#### [How to complete this task]
The answer is every line in the data below that contains the word "which".

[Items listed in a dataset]
---+---
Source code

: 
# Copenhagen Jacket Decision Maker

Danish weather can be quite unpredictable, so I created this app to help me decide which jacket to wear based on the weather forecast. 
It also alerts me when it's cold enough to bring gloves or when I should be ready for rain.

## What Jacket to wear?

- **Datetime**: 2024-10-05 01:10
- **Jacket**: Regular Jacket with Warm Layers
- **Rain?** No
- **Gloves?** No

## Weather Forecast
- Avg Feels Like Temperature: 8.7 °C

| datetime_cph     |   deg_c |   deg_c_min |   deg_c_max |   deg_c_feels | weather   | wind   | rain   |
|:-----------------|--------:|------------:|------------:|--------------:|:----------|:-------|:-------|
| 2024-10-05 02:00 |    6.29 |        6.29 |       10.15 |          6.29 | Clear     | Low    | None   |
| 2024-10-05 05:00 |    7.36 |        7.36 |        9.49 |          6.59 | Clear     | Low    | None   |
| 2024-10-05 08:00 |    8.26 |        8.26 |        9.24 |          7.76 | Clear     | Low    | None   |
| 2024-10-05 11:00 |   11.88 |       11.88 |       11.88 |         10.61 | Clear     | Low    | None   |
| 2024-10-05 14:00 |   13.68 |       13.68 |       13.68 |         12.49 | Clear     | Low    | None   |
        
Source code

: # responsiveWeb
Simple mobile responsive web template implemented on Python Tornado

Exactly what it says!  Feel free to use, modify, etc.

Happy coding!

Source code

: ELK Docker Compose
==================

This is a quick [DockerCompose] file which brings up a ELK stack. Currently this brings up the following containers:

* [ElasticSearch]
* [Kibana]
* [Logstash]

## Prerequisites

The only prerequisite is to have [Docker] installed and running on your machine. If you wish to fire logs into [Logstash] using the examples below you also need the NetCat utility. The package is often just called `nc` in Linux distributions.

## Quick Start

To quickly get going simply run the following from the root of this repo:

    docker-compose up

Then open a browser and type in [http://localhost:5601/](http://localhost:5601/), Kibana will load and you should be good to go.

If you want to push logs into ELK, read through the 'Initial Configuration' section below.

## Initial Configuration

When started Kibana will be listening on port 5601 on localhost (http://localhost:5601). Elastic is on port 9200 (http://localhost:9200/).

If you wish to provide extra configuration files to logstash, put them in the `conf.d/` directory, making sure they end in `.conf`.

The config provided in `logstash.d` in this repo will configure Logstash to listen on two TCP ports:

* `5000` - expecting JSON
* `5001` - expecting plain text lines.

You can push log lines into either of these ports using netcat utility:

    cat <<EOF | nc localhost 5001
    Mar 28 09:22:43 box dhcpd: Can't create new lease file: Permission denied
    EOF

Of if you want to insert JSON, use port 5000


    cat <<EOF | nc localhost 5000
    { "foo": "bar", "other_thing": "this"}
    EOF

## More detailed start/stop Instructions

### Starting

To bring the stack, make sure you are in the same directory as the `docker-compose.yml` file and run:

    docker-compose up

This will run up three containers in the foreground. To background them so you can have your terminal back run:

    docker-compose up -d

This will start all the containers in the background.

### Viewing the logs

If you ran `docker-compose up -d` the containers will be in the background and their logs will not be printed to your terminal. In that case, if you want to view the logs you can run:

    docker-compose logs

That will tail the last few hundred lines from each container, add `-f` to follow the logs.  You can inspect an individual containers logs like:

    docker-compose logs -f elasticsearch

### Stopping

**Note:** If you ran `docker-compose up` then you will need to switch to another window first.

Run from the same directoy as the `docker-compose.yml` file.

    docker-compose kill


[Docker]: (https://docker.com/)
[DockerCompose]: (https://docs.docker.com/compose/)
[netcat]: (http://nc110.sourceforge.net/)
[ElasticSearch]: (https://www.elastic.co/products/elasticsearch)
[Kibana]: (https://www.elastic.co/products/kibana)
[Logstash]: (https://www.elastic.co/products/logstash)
---+---
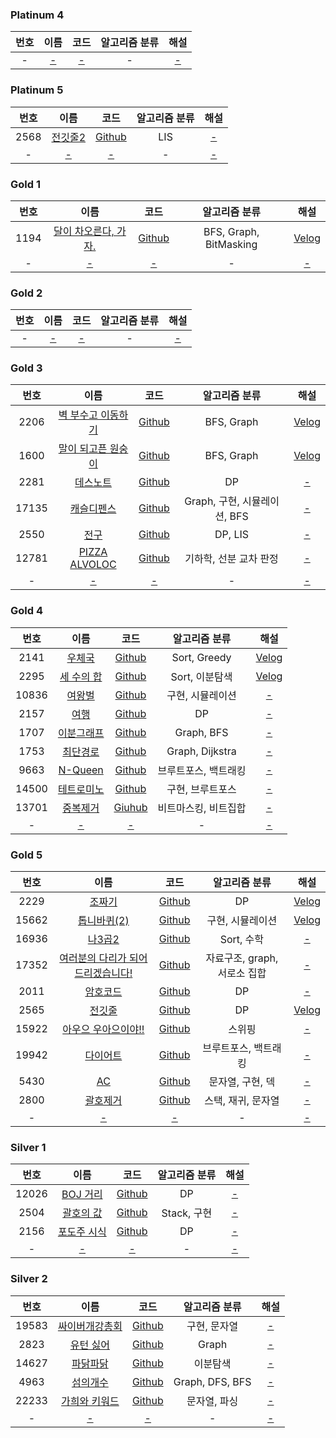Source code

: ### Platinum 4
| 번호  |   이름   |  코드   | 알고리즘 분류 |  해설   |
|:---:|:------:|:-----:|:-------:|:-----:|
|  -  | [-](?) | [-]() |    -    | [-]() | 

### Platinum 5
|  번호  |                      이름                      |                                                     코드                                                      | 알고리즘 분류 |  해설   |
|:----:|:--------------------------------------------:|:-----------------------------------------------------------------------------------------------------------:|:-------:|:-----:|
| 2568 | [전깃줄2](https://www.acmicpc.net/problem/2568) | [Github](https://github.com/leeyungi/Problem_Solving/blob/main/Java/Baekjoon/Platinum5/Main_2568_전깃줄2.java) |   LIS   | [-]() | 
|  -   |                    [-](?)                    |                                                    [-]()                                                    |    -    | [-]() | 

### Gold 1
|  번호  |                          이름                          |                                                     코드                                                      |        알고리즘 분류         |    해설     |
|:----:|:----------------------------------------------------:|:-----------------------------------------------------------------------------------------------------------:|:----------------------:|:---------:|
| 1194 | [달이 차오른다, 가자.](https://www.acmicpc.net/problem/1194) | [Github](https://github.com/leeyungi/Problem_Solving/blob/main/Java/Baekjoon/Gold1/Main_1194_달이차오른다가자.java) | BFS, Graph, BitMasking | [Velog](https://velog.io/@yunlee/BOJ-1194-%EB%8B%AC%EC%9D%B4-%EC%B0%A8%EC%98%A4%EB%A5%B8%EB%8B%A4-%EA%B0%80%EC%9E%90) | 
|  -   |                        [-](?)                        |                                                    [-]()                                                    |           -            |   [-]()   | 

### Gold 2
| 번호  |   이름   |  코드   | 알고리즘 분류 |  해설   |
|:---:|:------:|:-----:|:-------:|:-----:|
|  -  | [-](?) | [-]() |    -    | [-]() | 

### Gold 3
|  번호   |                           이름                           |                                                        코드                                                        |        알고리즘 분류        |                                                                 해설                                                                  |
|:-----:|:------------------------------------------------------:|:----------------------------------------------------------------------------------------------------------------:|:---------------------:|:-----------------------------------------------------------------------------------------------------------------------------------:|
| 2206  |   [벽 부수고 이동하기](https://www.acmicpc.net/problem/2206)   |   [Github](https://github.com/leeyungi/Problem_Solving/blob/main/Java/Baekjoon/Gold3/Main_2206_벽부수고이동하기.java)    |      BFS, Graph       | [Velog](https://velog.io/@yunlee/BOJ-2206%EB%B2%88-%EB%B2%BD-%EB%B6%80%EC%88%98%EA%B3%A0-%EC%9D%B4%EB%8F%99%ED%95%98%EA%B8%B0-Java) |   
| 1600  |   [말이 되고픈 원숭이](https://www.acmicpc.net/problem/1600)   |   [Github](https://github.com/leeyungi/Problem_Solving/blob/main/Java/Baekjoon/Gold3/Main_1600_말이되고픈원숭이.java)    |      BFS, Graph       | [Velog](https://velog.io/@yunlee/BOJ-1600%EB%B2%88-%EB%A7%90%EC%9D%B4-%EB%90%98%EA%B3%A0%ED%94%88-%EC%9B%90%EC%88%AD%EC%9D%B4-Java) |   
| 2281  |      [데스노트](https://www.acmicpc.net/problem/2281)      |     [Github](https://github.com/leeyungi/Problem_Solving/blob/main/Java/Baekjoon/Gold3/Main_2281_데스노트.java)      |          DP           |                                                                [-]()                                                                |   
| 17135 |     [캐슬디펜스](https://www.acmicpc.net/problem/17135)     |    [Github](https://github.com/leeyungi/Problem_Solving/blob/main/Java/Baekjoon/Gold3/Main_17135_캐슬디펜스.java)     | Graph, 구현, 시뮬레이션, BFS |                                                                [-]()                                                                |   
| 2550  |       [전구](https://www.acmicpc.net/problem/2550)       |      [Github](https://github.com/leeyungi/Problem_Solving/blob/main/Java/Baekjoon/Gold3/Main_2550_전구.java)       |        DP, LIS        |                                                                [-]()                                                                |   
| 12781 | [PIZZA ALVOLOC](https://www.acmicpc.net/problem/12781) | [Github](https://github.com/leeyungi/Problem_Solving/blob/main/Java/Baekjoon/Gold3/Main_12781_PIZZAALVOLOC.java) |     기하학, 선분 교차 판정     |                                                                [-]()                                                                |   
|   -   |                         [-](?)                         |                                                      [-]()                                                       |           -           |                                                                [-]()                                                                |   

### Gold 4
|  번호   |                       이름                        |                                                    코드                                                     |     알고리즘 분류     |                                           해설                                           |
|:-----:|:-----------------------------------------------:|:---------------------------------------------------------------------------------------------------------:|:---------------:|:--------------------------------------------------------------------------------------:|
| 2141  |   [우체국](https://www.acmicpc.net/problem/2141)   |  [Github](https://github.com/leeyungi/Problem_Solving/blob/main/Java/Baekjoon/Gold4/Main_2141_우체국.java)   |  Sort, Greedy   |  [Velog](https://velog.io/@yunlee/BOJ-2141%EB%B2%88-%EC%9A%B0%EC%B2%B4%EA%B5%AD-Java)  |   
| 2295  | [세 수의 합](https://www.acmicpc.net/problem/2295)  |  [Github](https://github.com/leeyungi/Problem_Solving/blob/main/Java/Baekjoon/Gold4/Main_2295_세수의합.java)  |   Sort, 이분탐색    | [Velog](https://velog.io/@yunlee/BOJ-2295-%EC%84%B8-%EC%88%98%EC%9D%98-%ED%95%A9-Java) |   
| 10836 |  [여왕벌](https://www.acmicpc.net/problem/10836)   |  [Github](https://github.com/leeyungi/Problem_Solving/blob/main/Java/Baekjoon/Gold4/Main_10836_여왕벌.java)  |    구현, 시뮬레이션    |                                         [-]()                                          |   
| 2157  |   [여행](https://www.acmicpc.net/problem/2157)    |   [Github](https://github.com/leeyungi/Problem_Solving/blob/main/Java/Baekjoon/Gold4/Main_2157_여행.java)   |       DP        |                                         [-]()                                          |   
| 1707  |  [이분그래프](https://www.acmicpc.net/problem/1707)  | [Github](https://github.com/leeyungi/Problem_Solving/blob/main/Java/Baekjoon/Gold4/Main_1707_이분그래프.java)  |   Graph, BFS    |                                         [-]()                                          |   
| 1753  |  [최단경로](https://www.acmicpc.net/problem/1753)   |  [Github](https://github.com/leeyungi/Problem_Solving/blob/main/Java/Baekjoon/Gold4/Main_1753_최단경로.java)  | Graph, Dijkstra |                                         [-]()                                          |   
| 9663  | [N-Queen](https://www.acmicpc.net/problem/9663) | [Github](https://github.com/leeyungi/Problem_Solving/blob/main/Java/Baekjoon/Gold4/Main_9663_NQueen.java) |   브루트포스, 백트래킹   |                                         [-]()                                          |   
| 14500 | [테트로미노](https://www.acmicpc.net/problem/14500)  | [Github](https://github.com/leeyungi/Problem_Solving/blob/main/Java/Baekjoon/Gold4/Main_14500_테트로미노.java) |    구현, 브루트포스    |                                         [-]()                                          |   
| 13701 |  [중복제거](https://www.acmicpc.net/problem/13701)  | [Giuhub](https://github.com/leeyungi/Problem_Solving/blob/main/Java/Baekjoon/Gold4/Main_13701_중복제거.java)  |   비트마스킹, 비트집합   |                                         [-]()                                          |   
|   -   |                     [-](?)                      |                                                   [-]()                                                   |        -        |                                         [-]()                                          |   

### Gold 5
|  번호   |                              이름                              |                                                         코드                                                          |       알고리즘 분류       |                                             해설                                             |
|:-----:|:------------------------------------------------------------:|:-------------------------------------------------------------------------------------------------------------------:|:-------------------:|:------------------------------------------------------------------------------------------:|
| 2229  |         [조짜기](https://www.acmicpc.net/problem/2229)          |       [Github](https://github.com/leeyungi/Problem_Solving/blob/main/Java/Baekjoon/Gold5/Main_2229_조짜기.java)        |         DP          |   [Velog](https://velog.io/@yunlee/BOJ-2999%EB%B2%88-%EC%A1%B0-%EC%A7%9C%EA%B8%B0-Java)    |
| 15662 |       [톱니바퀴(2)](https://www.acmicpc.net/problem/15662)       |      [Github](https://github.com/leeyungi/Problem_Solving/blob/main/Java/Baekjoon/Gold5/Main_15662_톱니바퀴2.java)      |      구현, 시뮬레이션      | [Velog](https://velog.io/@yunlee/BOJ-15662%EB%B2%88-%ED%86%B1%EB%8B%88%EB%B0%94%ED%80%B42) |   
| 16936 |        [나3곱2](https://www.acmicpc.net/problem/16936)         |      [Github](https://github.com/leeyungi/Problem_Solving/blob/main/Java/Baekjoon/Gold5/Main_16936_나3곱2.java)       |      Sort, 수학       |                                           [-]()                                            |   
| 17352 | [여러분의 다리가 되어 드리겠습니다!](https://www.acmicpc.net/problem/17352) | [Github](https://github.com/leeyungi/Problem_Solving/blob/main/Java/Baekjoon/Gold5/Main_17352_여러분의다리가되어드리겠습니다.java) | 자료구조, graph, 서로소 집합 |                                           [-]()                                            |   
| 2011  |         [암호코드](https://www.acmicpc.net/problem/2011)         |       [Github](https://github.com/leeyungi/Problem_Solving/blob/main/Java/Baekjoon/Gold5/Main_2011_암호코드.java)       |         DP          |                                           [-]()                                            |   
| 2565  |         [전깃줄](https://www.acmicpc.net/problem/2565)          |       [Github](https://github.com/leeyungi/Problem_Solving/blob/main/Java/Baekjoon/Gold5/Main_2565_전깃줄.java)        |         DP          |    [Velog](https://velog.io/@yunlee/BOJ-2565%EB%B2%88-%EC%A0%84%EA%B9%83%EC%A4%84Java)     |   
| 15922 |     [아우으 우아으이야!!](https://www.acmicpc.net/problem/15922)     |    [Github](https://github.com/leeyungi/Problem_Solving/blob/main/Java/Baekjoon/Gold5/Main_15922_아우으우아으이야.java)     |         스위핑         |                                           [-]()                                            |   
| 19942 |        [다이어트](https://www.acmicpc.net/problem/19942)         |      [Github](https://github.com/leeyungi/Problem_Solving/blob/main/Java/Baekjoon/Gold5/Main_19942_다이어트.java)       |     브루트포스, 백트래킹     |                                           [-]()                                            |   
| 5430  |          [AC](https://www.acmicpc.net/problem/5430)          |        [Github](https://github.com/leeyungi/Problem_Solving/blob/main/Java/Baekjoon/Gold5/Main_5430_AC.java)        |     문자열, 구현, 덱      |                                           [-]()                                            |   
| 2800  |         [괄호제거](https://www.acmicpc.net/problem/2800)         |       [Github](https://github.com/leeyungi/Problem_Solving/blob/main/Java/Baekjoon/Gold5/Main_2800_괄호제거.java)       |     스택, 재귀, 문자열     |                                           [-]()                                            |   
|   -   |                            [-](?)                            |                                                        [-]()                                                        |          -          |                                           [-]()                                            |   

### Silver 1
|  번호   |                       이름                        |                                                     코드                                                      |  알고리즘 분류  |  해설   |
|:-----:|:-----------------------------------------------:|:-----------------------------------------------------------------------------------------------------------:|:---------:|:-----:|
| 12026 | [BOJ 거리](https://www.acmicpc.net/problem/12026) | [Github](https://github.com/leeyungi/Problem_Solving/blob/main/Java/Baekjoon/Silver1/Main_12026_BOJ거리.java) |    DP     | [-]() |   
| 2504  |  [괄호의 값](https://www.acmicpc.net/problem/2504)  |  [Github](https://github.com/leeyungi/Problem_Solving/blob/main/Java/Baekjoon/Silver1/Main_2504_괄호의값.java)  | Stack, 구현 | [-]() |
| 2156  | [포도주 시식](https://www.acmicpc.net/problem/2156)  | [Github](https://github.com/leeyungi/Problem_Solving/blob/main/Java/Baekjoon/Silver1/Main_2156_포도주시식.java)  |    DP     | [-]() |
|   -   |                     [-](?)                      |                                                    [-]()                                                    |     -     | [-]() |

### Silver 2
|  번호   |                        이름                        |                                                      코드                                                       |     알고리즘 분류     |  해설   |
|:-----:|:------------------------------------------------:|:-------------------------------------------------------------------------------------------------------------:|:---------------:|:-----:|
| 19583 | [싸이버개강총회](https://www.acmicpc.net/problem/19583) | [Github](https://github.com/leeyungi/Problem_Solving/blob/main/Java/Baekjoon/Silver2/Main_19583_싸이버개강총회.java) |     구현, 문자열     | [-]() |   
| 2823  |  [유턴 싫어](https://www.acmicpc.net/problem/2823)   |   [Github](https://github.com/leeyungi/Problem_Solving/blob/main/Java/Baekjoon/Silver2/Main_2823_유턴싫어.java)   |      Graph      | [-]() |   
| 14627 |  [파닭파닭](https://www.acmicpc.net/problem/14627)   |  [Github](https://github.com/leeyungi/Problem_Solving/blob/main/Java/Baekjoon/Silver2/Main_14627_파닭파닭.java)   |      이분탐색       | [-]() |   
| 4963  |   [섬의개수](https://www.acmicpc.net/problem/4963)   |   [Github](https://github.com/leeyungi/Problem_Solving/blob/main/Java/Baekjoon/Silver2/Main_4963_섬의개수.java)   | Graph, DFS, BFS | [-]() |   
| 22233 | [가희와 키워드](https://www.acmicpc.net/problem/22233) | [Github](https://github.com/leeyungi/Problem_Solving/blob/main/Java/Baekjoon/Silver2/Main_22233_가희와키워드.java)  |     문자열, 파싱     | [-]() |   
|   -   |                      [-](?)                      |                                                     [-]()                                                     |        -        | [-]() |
---+---
#### [Response area]
Danish weather can be quite unpredictable, so I created this app to help me decide which jacket to wear based on the weather forecast. 
This is a quick [DockerCompose] file which brings up a ELK stack. Currently this brings up the following containers:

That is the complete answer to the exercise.